El joven hundió los puños en los bolsillos de la chaqueta echándola hacia adelante.

—Esto será su muerte. No sé qué hará mi tía.

—Lo lamento —dijo Brunetti sinceramente—. ¿No sería preferible que se lo dijera usted?

—Me parece que no podría —dijo Maurizio mirando al suelo.

En todos los años que hacía que Brunetti llevaba esta noticia a la familia de una víctima, nunca había encontrado a una persona que se prestara a darla por él.

—¿Saben ya que he venido y quién soy?

El joven asintió y levantó la mirada.

—He tenido que decírselo. Así que ya se imaginan lo que es de temer. De todos modos…

Brunetti terminó la frase por él:

—Una cosa es temer y otra recibir la confirmación. Si tiene la bondad de acompañarme.

El joven dio media vuelta y precedió a Brunetti hacía el interior del edificio, dejando a su espalda la puerta abierta. Brunetti dio un paso atrás y la cerró, pero el joven ni se enteró. Llevó a Brunetti por un corredor con suelo de mármol hasta unas enormes puertas de nogal. Sin llamar, las empujó y dio un paso atrás, para que Brunetti entrara el primero en la habitación.

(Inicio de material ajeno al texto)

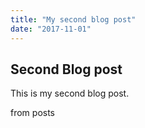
 ```yaml
---
title: "My second blog post"
date: "2017-11-01"
---
```


## Second Blog post

This is my second blog post.

from posts
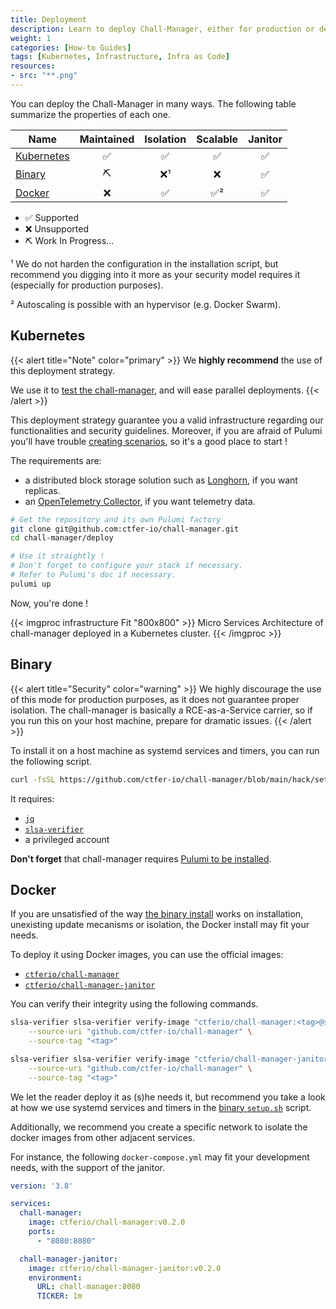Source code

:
 ```yaml
---
title: Deployment
description: Learn to deploy Chall-Manager, either for production or development purposes.
weight: 1
categories: [How-to Guides]
tags: [Kubernetes, Infrastructure, Infra as Code]
resources:
- src: "**.png"
---
```


You can deploy the Chall-Manager in many ways.
The following table summarize the properties of each one.

| Name | Maintained | Isolation | Scalable | Janitor |
|---|:---:|:---:|:---:|:---:|
| [Kubernetes](#kubernetes) | ✅ | ✅ | ✅ | ✅ |
| [Binary](#binary) | ⛏️ | ❌¹ | ❌ | ✅ |
| [Docker](#docker) | ❌ | ✅ | ✅² | ✅ |

- ✅ Supported
- ❌ Unsupported
- ⛏️ Work In Progress...

¹ We do not harden the configuration in the installation script, but recommend you digging into it more as your security model requires it (especially for production purposes).

² Autoscaling is possible with an hypervisor (e.g. Docker Swarm).

## Kubernetes

{{< alert title="Note" color="primary" >}}
We **highly recommend** the use of this deployment strategy.

We use it to [test the chall-manager](/docs/chall-manager/design/testing), and will ease parallel deployments.
{{< /alert >}}

This deployment strategy guarantee you a valid infrastructure regarding our functionalities and security guidelines.
Moreover, if you are afraid of Pulumi you'll have trouble [creating scenarios](/docs/chall-manager/challmaker-guides/create-scenario), so it's a good place to start !

The requirements are:
- a distributed block storage solution such as [Longhorn](https://longhorn.io), if you want replicas.
- an [OpenTelemetry Collector](https://opentelemetry.io/docs/collector/), if you want telemetry data.

```bash
# Get the repository and its own Pulumi factory
git clone git@github.com:ctfer-io/chall-manager.git
cd chall-manager/deploy

# Use it straightly !
# Don't forget to configure your stack if necessary.
# Refer to Pulumi's doc if necessary.
pulumi up
```

Now, you're done !

{{< imgproc infrastructure Fit "800x800" >}}
Micro Services Architecture of chall-manager deployed in a Kubernetes cluster.
{{< /imgproc >}}

## Binary

{{< alert title="Security" color="warning" >}}
We highly discourage the use of this mode for production purposes, as it does not guarantee proper isolation.
The chall-manager is basically a RCE-as-a-Service carrier, so if you run this on your host machine, prepare for dramatic issues.
{{< /alert >}}

To install it on a host machine as systemd services and timers, you can run the following script.

```bash
curl -fsSL https://github.com/ctfer-io/chall-manager/blob/main/hack/setup.sh |  sh
```

It requires:
- [`jq`](https://github.com/jqlang/jq)
- [`slsa-verifier`](https://github.com/slsa-framework/slsa-verifier)
- a privileged account

**Don't forget** that chall-manager requires [Pulumi to be installed](https://www.pulumi.com/docs/iac/download-install/).

## Docker

If you are unsatisfied of the way [the binary install](#binary) works on installation, unexisting update mecanisms or isolation, the Docker install may fit your needs.

To deploy it using Docker images, you can use the official images:
- [`ctferio/chall-manager`](https://hub.docker.com/repository/docker/ctferio/chall-manager/general)
- [`ctferio/chall-manager-janitor`](https://hub.docker.com/repository/docker/ctferio/chall-manager-janitor/general)

You can verify their integrity using the following commands.

```bash
slsa-verifier slsa-verifier verify-image "ctferio/chall-manager:<tag>@sha256:<digest>" \
    --source-uri "github.com/ctfer-io/chall-manager" \
    --source-tag "<tag>"

slsa-verifier slsa-verifier verify-image "ctferio/chall-manager-janitor:<tag>@sha256:<digest>" \
    --source-uri "github.com/ctfer-io/chall-manager" \
    --source-tag "<tag>"
```

We let the reader deploy it as (s)he needs it, but recommend you take a look at how we use systemd services and timers in the [binary `setup.sh`](https://github.com/ctfer-io/chall-manager/blob/main/hack/setup.sh) script.

Additionally, we recommend you create a specific network to isolate the docker images from other adjacent services.

For instance, the following `docker-compose.yml` may fit your development needs, with the support of the janitor.

```yaml
version: '3.8'

services:
  chall-manager:
    image: ctferio/chall-manager:v0.2.0
    ports:
      - "8080:8080"

  chall-manager-janitor:
    image: ctferio/chall-manager-janitor:v0.2.0
    environment:
      URL: chall-manager:8080
      TICKER: 1m
```
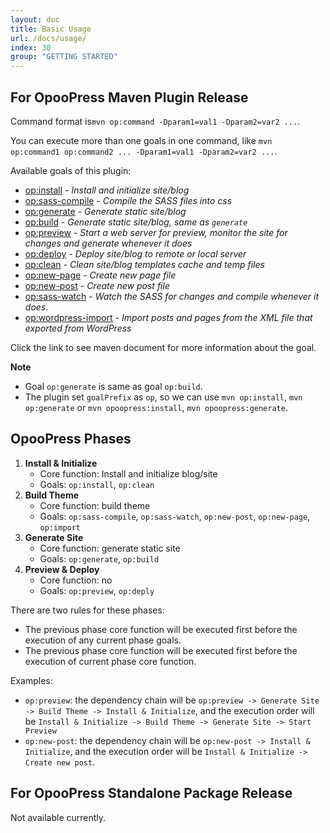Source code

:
 ```yaml
---
layout: doc
title: Basic Usage
url: /docs/usage/
index: 30
group: "GETTING STARTED"
---
```


## For OpooPress Maven Plugin Release
 
Command format is`mvn op:command -Dparam1=val1 -Dparam2=var2 ...`.

You can execute more than one goals in one command, like `mvn op:command1 op:command2 ... -Dparam1=val1 -Dparam2=var2 ...`.

Available goals of this plugin:
- [op:install](/maven-site/opoopress-maven-plugin/install-mojo.html) - *Install and initialize site/blog*
- [op:sass-compile](/maven-site/opoopress-maven-plugin/sass-compile-mojo.html) - *Compile the SASS files into css*
- [op:generate](/maven-site/opoopress-maven-plugin/generate-mojo.html) - *Generate static site/blog*
- [op:build](/maven-site/opoopress-maven-plugin/build-mojo.html) - *Generate static site/blog, same as `generate`*
- [op:preview](/maven-site/opoopress-maven-plugin/preview-mojo.html) - *Start a web server for preview, monitor the site for changes and generate whenever it does*
- [op:deploy](/maven-site/opoopress-maven-plugin/deploy-mojo.html) - *Deploy site/blog to remote or local server*
- [op:clean](/maven-site/opoopress-maven-plugin/clean-mojo.html) - *Clean site/blog templates cache and temp files*
- [op:new-page](/maven-site/opoopress-maven-plugin/new-page-mojo.html) - *Create new page file*
- [op:new-post](/maven-site/opoopress-maven-plugin/new-post-mojo.html) - *Create new post file*
- [op:sass-watch](/maven-site/opoopress-maven-plugin/sass-watch-mojo.html) - *Watch the SASS for changes and compile whenever it does.*
- [op:wordpress-import](/maven-site/opoopress-maven-plugin/wordpress-import-mojo.html) - *Import posts and pages from the XML file that exported from WordPress*

Click the link to see maven document for more information about the goal.

**Note** 
- Goal `op:generate` is same as goal `op:build`.
- The plugin set `goalPrefix` as `op`, so we can use `mvn op:install`, `mvn op:generate` or `mvn opoopress:install`, `mvn opoopress:generate`.


## OpooPress Phases

1. **Install & Initialize**  
	- Core function: Install and initialize blog/site
	- Goals: `op:install`, `op:clean`
2. **Build Theme**
	- Core function: build theme
	- Goals: `op:sass-compile`, `op:sass-watch`, `op:new-post`, `op:new-page`, `op:import`
3. **Generate Site**
	- Core function: generate static site
	- Goals: `op:generate`, `op:build`
4. **Preview & Deploy**
	- Core function: no
	- Goals: `op:preview`, `op:deply`

There are two rules for these phases:
- The previous phase core function will be executed first before the execution of any current phase goals.
- The previous phase core function will be executed first before the execution of current phase core function.

Examples:
- `op:preview`: the dependency chain will be `op:preview -> Generate Site -> Build Theme -> Install & Initialize`, and the execution order will be `Install & Initialize -> Build Theme -> Generate Site -> Start Preview`
- `op:new-post`: the dependency chain will be `op:new-post -> Install & Initialize`, and the execution order will be `Install & Initialize -> Create new post`.


## For OpooPress Standalone Package Release

Not available currently.
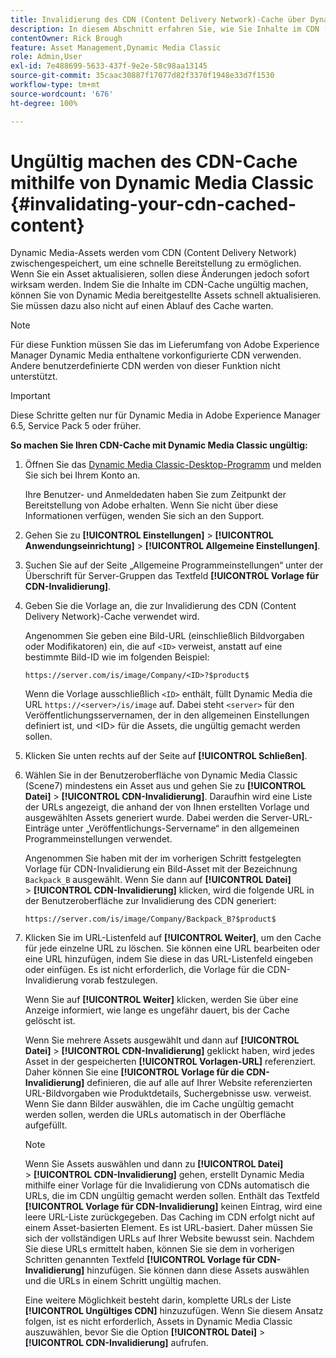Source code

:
 ```yaml
---
title: Invalidierung des CDN (Content Delivery Network)-Cache über Dynamic Media Classic
description: In diesem Abschnitt erfahren Sie, wie Sie Inhalte im CDN (Content Delivery Network)-Cache ungültig machen, um von Dynamic Media bereitgestellte Assets schnell zu aktualisieren. So müssen Sie nicht auf einen Ablauf des Cache warten.
contentOwner: Rick Brough
feature: Asset Management,Dynamic Media Classic
role: Admin,User
exl-id: 7e488699-5633-437f-9e2e-58c98aa13145
source-git-commit: 35caac30887f17077d82f3370f1948e33d7f1530
workflow-type: tm+mt
source-wordcount: '676'
ht-degree: 100%

---
```


# Ungültig machen des CDN-Cache mithilfe von Dynamic Media Classic {#invalidating-your-cdn-cached-content}

Dynamic Media-Assets werden vom CDN (Content Delivery Network) zwischengespeichert, um eine schnelle Bereitstellung zu ermöglichen. Wenn Sie ein Asset aktualisieren, sollen diese Änderungen jedoch sofort wirksam werden. Indem Sie die Inhalte im CDN-Cache ungültig machen, können Sie von Dynamic Media bereitgestellte Assets schnell aktualisieren. Sie müssen dazu also nicht auf einen Ablauf des Cache warten.

>[!NOTE]
>
>Für diese Funktion müssen Sie das im Lieferumfang von Adobe Experience Manager Dynamic Media enthaltene vorkonfigurierte CDN verwenden. Andere benutzerdefinierte CDN werden von dieser Funktion nicht unterstützt.

>[!IMPORTANT]
>
>Diese Schritte gelten nur für Dynamic Media in Adobe Experience Manager 6.5, Service Pack 5 oder früher. <!-- If you are using Dynamic Media in AEM as a Cloud Service, [use the new steps found here](/help/assets/invalidate-cdn-cache-dynamic-media.md). -->

<!-- REMOVED MARCH 28, 2022 BECAUSE OF 404; NO REDIRECT WAS PUT IN PLACE BY SUPPORT See also [Cache overview in Dynamic Media Classic](https://helpx.adobe.com/experience-manager/scene7/kb/base/caching-questions/scene7-caching-overview.html). -->

**So machen Sie Ihren CDN-Cache mit Dynamic Media Classic ungültig:**

1. Öffnen Sie das [Dynamic Media Classic-Desktop-Programm](https://experienceleague.adobe.com/docs/dynamic-media-classic/using/getting-started/signing-out.html?lang=de#getting-started) und melden Sie sich bei Ihrem Konto an.

   Ihre Benutzer- und Anmeldedaten haben Sie zum Zeitpunkt der Bereitstellung von Adobe erhalten. Wenn Sie nicht über diese Informationen verfügen, wenden Sie sich an den Support.

1. Gehen Sie zu **[!UICONTROL Einstellungen]** > **[!UICONTROL Anwendungseinrichtung]** > **[!UICONTROL Allgemeine Einstellungen]**.
1. Suchen Sie auf der Seite „Allgemeine Programmeinstellungen“ unter der Überschrift für Server-Gruppen das Textfeld **[!UICONTROL Vorlage für CDN-Invalidierung]**.

1. Geben Sie die Vorlage an, die zur Invalidierung des CDN (Content Delivery Network)-Cache verwendet wird.

   Angenommen Sie geben eine Bild-URL (einschließlich Bildvorgaben oder Modifikatoren) ein, die auf `<ID>` verweist, anstatt auf eine bestimmte Bild-ID wie im folgenden Beispiel:

   `https://server.com/is/image/Company/<ID>?$product$`

   Wenn die Vorlage ausschließlich `<ID>` enthält, füllt Dynamic Media die URL `https://<server>/is/image` auf. Dabei steht `<server>` für den Veröffentlichungsservernamen, der in den allgemeinen Einstellungen definiert ist, und &lt;ID> für die Assets, die ungültig gemacht werden sollen.

1. Klicken Sie unten rechts auf der Seite auf **[!UICONTROL Schließen]**.
1. Wählen Sie in der Benutzeroberfläche von Dynamic Media Classic (Scene7) mindestens ein Asset aus und gehen Sie zu **[!UICONTROL Datei]** > **[!UICONTROL CDN-Invalidierung]**. Daraufhin wird eine Liste der URLs angezeigt, die anhand der von Ihnen erstellten Vorlage und ausgewählten Assets generiert wurde. Dabei werden die Server-URL-Einträge unter „Veröffentlichungs-Servername“ in den allgemeinen Programmeinstellungen verwendet.

   Angenommen Sie haben mit der im vorherigen Schritt festgelegten Vorlage für CDN-Invalidierung ein Bild-Asset mit der Bezeichnung `Backpack_B` ausgewählt. Wenn Sie dann auf **[!UICONTROL Datei]** > **[!UICONTROL CDN-Invalidierung]** klicken, wird die folgende URL in der Benutzeroberfläche zur Invalidierung des CDN generiert:

   `https://server.com/is/image/Company/Backpack_B?$product$`

1. Klicken Sie im URL-Listenfeld auf **[!UICONTROL Weiter]**, um den Cache für jede einzelne URL zu löschen. Sie können eine URL bearbeiten oder eine URL hinzufügen, indem Sie diese in das URL-Listenfeld eingeben oder einfügen. Es ist nicht erforderlich, die Vorlage für die CDN-Invalidierung vorab festzulegen.

   Wenn Sie auf **[!UICONTROL Weiter]** klicken, werden Sie über eine Anzeige informiert, wie lange es ungefähr dauert, bis der Cache gelöscht ist.

   Wenn Sie mehrere Assets ausgewählt und dann auf **[!UICONTROL Datei]** > **[!UICONTROL CDN-Invalidierung]** geklickt haben, wird jedes Asset in der gespeicherten **[!UICONTROL Vorlagen-URL]** referenziert. Daher können Sie eine **[!UICONTROL Vorlage für die CDN-Invalidierung]** definieren, die auf alle auf Ihrer Website referenzierten URL-Bildvorgaben wie Produktdetails, Suchergebnisse usw. verweist. Wenn Sie dann Bilder auswählen, die im Cache ungültig gemacht werden sollen, werden die URLs automatisch in der Oberfläche aufgefüllt.

   >[!NOTE]
   >
   >Wenn Sie Assets auswählen und dann zu **[!UICONTROL Datei]** > **[!UICONTROL CDN-Invalidierung]** gehen, erstellt Dynamic Media mithilfe einer Vorlage für die Invalidierung von CDNs automatisch die URLs, die im CDN ungültig gemacht werden sollen. Enthält das Textfeld **[!UICONTROL Vorlage für CDN-Invalidierung]** keinen Eintrag, wird eine leere URL-Liste zurückgegeben. Das Caching im CDN erfolgt nicht auf einem Asset-basierten Element. Es ist URL-basiert. Daher müssen Sie sich der vollständigen URLs auf Ihrer Website bewusst sein. Nachdem Sie diese URLs ermittelt haben, können Sie sie dem in vorherigen Schritten genannten Textfeld **[!UICONTROL Vorlage für CDN-Invalidierung]** hinzufügen. Sie können dann diese Assets auswählen und die URLs in einem Schritt ungültig machen.
   >
   >Eine weitere Möglichkeit besteht darin, komplette URLs der Liste **[!UICONTROL Ungültiges CDN]** hinzuzufügen. Wenn Sie diesem Ansatz folgen, ist es nicht erforderlich, Assets in Dynamic Media Classic auszuwählen, bevor Sie die Option **[!UICONTROL Datei]** > **[!UICONTROL CDN-Invalidierung]** aufrufen.
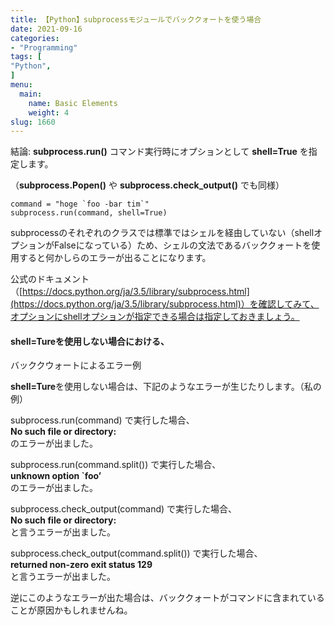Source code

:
 ```yaml
---
title: 【Python】subprocessモジュールでバッククォートを使う場合
date: 2021-09-16
categories:
- "Programming"
tags: [
"Python",
]
menu:
  main:
    name: Basic Elements
    weight: 4
slug: 1660
---
```


結論: **subprocess.run()** コマンド実行時にオプションとして **shell=True** を指定します。

（**subprocess.Popen()** や **subprocess.check\_output()** でも同様）

```
command = "hoge `foo -bar tim`"
subprocess.run(command, shell=True)
```

subprocessのそれぞれのクラスでは標準ではシェルを経由していない（shellオプションがFalseになっている）ため、シェルの文法であるバッククォートを使用すると何かしらのエラーが出ることになります。

公式のドキュメント（[https://docs.python.org/ja/3.5/library/subprocess.html](https://docs.python.org/ja/3.5/library/subprocess.html)）を確認してみて、オプションにshellオプションが指定できる場合は指定しておきましょう。

#### **shell=Ture**を使用しない場合における、  
バッククウォートによるエラー例

**shell=Ture**を使用しない場合は、下記のようなエラーが生じたりします。（私の例）

subprocess.run(command) で実行した場合、  
**No such file or directory:**  
のエラーが出ました。

subprocess.run(command.split()) で実行した場合、  
**unknown option \`foo’**  
のエラーが出ました。

subprocess.check\_output(command) で実行した場合、  
****No such file or directory:****  
と言うエラーが出ました。

subprocess.check\_output(command.split()) で実行した場合、  
**returned non-zero exit status 129**  
と言うエラーが出ました。

逆にこのようなエラーが出た場合は、バッククォートがコマンドに含まれていることが原因かもしれませんね。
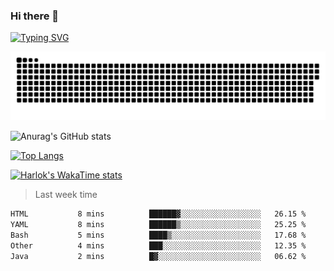 ### Hi there 👋

<!--
**wray-le/wray-lee* is a ✨ _special_ ✨ repository because its `README.md` (this file) appears on your GitHub profile.

Here are some ideas to get you started:

- 🔭 I’m currently working on ...
- 🌱 I’m currently learning ...
- 👯 I’m looking to collaborate on ...
- 🤔 I’m looking for help with ...
- 💬 Ask me about ...
- 📫 How to reach me: ...
- 😄 Pronouns: ...
- ⚡ Fun fact: ...
-->
[![Typing SVG](https://readme-typing-svg.herokuapp.com?color=91BEF0&vCenter=true&lines=This+is+Wray's+profile;A+noob+developer)](https://git.io/typing-svg)

<p align="center"><a href=#><img src="image/contributions.svg"></a></p>  

![Anurag's GitHub stats](https://github-readme-stats.vercel.app/api?username=wray-lee&show_icons=true&theme=tokyonight)


[![Top Langs](https://github-readme-stats.vercel.app/api/top-langs/?username=wray-lee&exclude_repo=wray-lee.github.io,wray-lee&layout=donut)](https://github.com/anuraghazra/github-readme-stats)


[![Harlok's WakaTime stats](https://github-readme-stats.vercel.app/api/wakatime?username=wray)](https://github.com/anuraghazra/github-readme-stats)

> Last week time

<!--START_SECTION:waka-->

```txt
HTML           8 mins          ██████▓░░░░░░░░░░░░░░░░░░   26.15 %
YAML           8 mins          ██████▒░░░░░░░░░░░░░░░░░░   25.25 %
Bash           5 mins          ████▒░░░░░░░░░░░░░░░░░░░░   17.68 %
Other          4 mins          ███░░░░░░░░░░░░░░░░░░░░░░   12.35 %
Java           2 mins          █▓░░░░░░░░░░░░░░░░░░░░░░░   06.62 %
```

<!--END_SECTION:waka-->
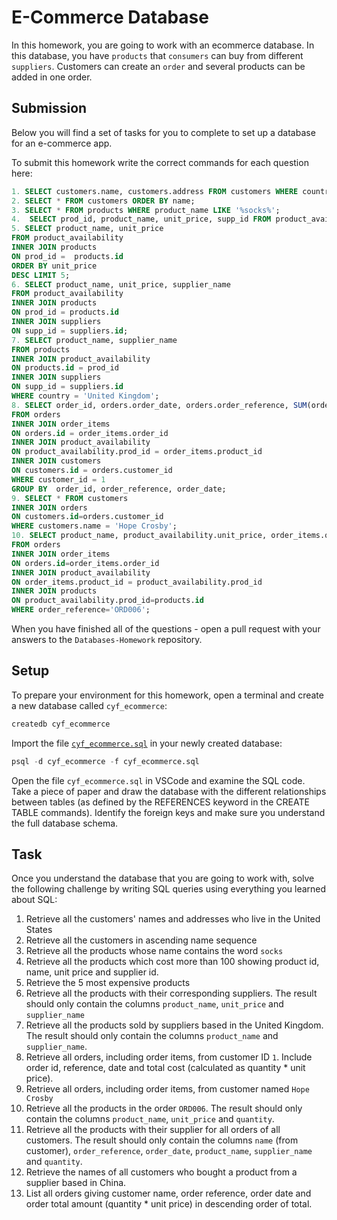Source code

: # E-Commerce Database

In this homework, you are going to work with an ecommerce database. In this database, you have `products` that `consumers` can buy from different `suppliers`. Customers can create an `order` and several products can be added in one order.

## Submission

Below you will find a set of tasks for you to complete to set up a database for an e-commerce app.

To submit this homework write the correct commands for each question here:

```sql
1. SELECT customers.name, customers.address FROM customers WHERE country = 'United States';
2. SELECT * FROM customers ORDER BY name;
3. SELECT * FROM products WHERE product_name LIKE '%socks%';
4.  SELECT prod_id, product_name, unit_price, supp_id FROM product_availability INNER JOIN products ON prod_id = products.id WHERE unit_price > 100;
5. SELECT product_name, unit_price
FROM product_availability
INNER JOIN products
ON prod_id =  products.id
ORDER BY unit_price
DESC LIMIT 5;
6. SELECT product_name, unit_price, supplier_name 
FROM product_availability 
INNER JOIN products 
ON prod_id = products.id 
INNER JOIN suppliers 
ON supp_id = suppliers.id;
7. SELECT product_name, supplier_name 
FROM products 
INNER JOIN product_availability 
ON products.id = prod_id 
INNER JOIN suppliers 
ON supp_id = suppliers.id 
WHERE country = 'United Kingdom';
8. SELECT order_id, orders.order_date, orders.order_reference, SUM(order_items.quantity * product_availability.unit_price) 
FROM orders 
INNER JOIN order_items 
ON orders.id = order_items.order_id 
INNER JOIN product_availability 
ON product_availability.prod_id = order_items.product_id 
INNER JOIN customers 
ON customers.id = orders.customer_id 
WHERE customer_id = 1 
GROUP BY  order_id, order_reference, order_date;
9. SELECT * FROM customers 
INNER JOIN orders 
ON customers.id=orders.customer_id 
WHERE customers.name = 'Hope Crosby';
10. SELECT product_name, product_availability.unit_price, order_items.quantity 
FROM orders 
INNER JOIN order_items 
ON orders.id=order_items.order_id 
INNER JOIN product_availability 
ON order_items.product_id = product_availability.prod_id 
INNER JOIN products 
ON product_availability.prod_id=products.id 
WHERE order_reference='ORD006';
```

When you have finished all of the questions - open a pull request with your answers to the `Databases-Homework` repository.

## Setup

To prepare your environment for this homework, open a terminal and create a new database called `cyf_ecommerce`:

```sql
createdb cyf_ecommerce
```

Import the file [`cyf_ecommerce.sql`](./cyf_ecommerce.sql) in your newly created database:

```sql
psql -d cyf_ecommerce -f cyf_ecommerce.sql
```

Open the file `cyf_ecommerce.sql` in VSCode and examine the SQL code. Take a piece of paper and draw the database with the different relationships between tables (as defined by the REFERENCES keyword in the CREATE TABLE commands). Identify the foreign keys and make sure you understand the full database schema.

## Task

Once you understand the database that you are going to work with, solve the following challenge by writing SQL queries using everything you learned about SQL:

1. Retrieve all the customers' names and addresses who live in the United States
2. Retrieve all the customers in ascending name sequence
3. Retrieve all the products whose name contains the word `socks`
4. Retrieve all the products which cost more than 100 showing product id, name, unit price and supplier id.
5. Retrieve the 5 most expensive products
6. Retrieve all the products with their corresponding suppliers. The result should only contain the columns `product_name`, `unit_price` and `supplier_name`
7. Retrieve all the products sold by suppliers based in the United Kingdom. The result should only contain the columns `product_name` and `supplier_name`.
8. Retrieve all orders, including order items, from customer ID `1`. Include order id, reference, date and total cost (calculated as quantity \* unit price).
9. Retrieve all orders, including order items, from customer named `Hope Crosby`
10. Retrieve all the products in the order `ORD006`. The result should only contain the columns `product_name`, `unit_price` and `quantity`.
11. Retrieve all the products with their supplier for all orders of all customers. The result should only contain the columns `name` (from customer), `order_reference`, `order_date`, `product_name`, `supplier_name` and `quantity`.
12. Retrieve the names of all customers who bought a product from a supplier based in China.
13. List all orders giving customer name, order reference, order date and order total amount (quantity \* unit price) in descending order of total.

Brunetti reconoció al conde por las fotos: el pelo plateado, el porte erguido y la mandíbula cuadrada que ya debía de estar harto de oír comparar con la de Mussolini. Aunque Brunetti sabía que aquel hombre frisaba los sesenta, la energía que emanaba de él le daba el aire de un hombre casi una década más joven. El conde estaba delante de una gran chimenea, contemplando fijamente el centro de flores secas que la llenaba, pero al entrar Brunetti se volvió hacia él.